═══ Supplied data ═══

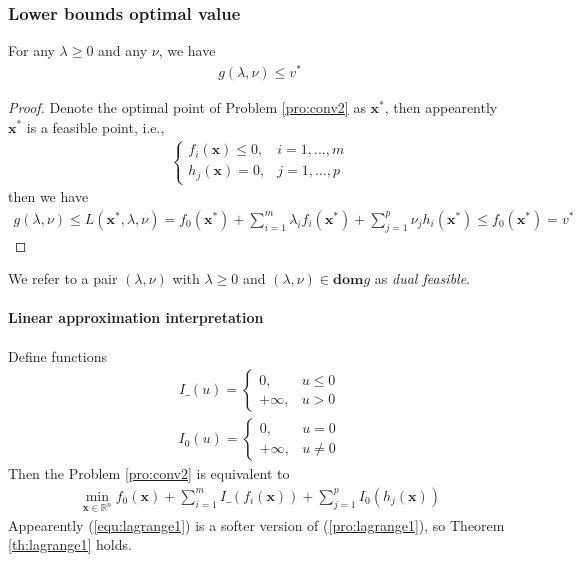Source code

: \subsubsection{Lower bounds optimal value}
\begin{theorem}
    For any $\lambda \geq 0$ and any $\nu$, we have
    \begin{align}
        g(\lambda, \nu) \leq v^*
    \end{align}
    \label{th:lagrange1}
\end{theorem}
\begin{proof}
    Denote the optimal point of Problem \ref{pro:conv2}
    as $\mathbf{x}^*$, then appearently $\mathbf{x}^*$
    is a feasible point, i.e.,
    \begin{align}
        \left\{
            \begin{array}{ll}
                f_i (\mathbf{x}) \leq 0, &i = 1,..., m \\
                h_j (\mathbf{x}) = 0, &j = 1,..., p
            \end{array}
            \right.
    \end{align}
    then we have
    \begin{align}
        g(\lambda, \nu) \leq
        L(\mathbf{x}^*, \lambda, \nu) = 
        f_0(\mathbf{x}^*) +
        \sum_{i=1}^m \lambda_i f_i(\mathbf{x}^*) +
        \sum_{j=1}^p \nu_j h_i(\mathbf{x}^*) \leq f_0(\mathbf{x}^*)
        = v^*
    \end{align}
\end{proof}
We refer to a pair $(\lambda, \nu)$ with $\lambda \geq 0$
and $(\lambda, \nu) \in \mathbf{dom}g$ as
\emph{dual feasible}.

\paragraph{Linear approximation interpretation}
Define functions
\begin{align}
    I\_ (u) = \left\{
        \begin{array}{ll}
            0, &u \leq 0 \\
            + \infty, &u > 0
        \end{array}
        \right.
\end{align}
\begin{align}
    I_0 (u) = \left\{
        \begin{array}{ll}
            0, &u = 0 \\
            + \infty, &u \neq 0
        \end{array}
        \right.
\end{align}
Then the Problem \ref{pro:conv2} is equivalent to
\begin{align}
    \min_{\mathbf{x} \in \mathbb{R}^n}
    f_0(\mathbf{x}) + \sum_{i=1}^m I\_(f_i(\mathbf{x}))
    + \sum_{j=1}^p I_0(h_j(\mathbf{x}))
    \label{pro:lagrange1}
\end{align}
Appearently (\ref{equ:lagrange1}) is a softer
version of (\ref{pro:lagrange1}),
so Theorem \ref{th:lagrange1} holds.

═══

# Task:
The output is the records exactly as they read, with no pictures in it.

# Written response:
Source code

: \subsubsection{Lower bounds optimal value}
\begin{theorem}
    For any $\lambda \geq 0$ and any $\nu$, we have
    \begin{align}
        g(\lambda, \nu) \leq v^*
    \end{align}
    \label{th:lagrange1}
\end{theorem}
\begin{proof}
    Denote the optimal point of Problem \ref{pro:conv2}
    as $\mathbf{x}^*$, then appearently $\mathbf{x}^*$
    is a feasible point, i.e.,
    \begin{align}
        \left\{
            \begin{array}{ll}
                f_i (\mathbf{x}) \leq 0, &i = 1,..., m \\
                h_j (\mathbf{x}) = 0, &j = 1,..., p
            \end{array}
            \right.
    \end{align}
    then we have
    \begin{align}
        g(\lambda, \nu) \leq
        L(\mathbf{x}^*, \lambda, \nu) = 
        f_0(\mathbf{x}^*) +
        \sum_{i=1}^m \lambda_i f_i(\mathbf{x}^*) +
        \sum_{j=1}^p \nu_j h_i(\mathbf{x}^*) \leq f_0(\mathbf{x}^*)
        = v^*
    \end{align}
\end{proof}
We refer to a pair $(\lambda, \nu)$ with $\lambda \geq 0$
and $(\lambda, \nu) \in \mathbf{dom}g$ as
\emph{dual feasible}.

\paragraph{Linear approximation interpretation}
Define functions
\begin{align}
    I\_ (u) = \left\{
        \begin{array}{ll}
            0, &u \leq 0 \\
            + \infty, &u > 0
        \end{array}
        \right.
\end{align}
\begin{align}
    I_0 (u) = \left\{
        \begin{array}{ll}
            0, &u = 0 \\
            + \infty, &u \neq 0
        \end{array}
        \right.
\end{align}
Then the Problem \ref{pro:conv2} is equivalent to
\begin{align}
    \min_{\mathbf{x} \in \mathbb{R}^n}
    f_0(\mathbf{x}) + \sum_{i=1}^m I\_(f_i(\mathbf{x}))
    + \sum_{j=1}^p I_0(h_j(\mathbf{x}))
    \label{pro:lagrange1}
\end{align}
Appearently (\ref{equ:lagrange1}) is a softer
version of (\ref{pro:lagrange1}),
so Theorem \ref{th:lagrange1} holds.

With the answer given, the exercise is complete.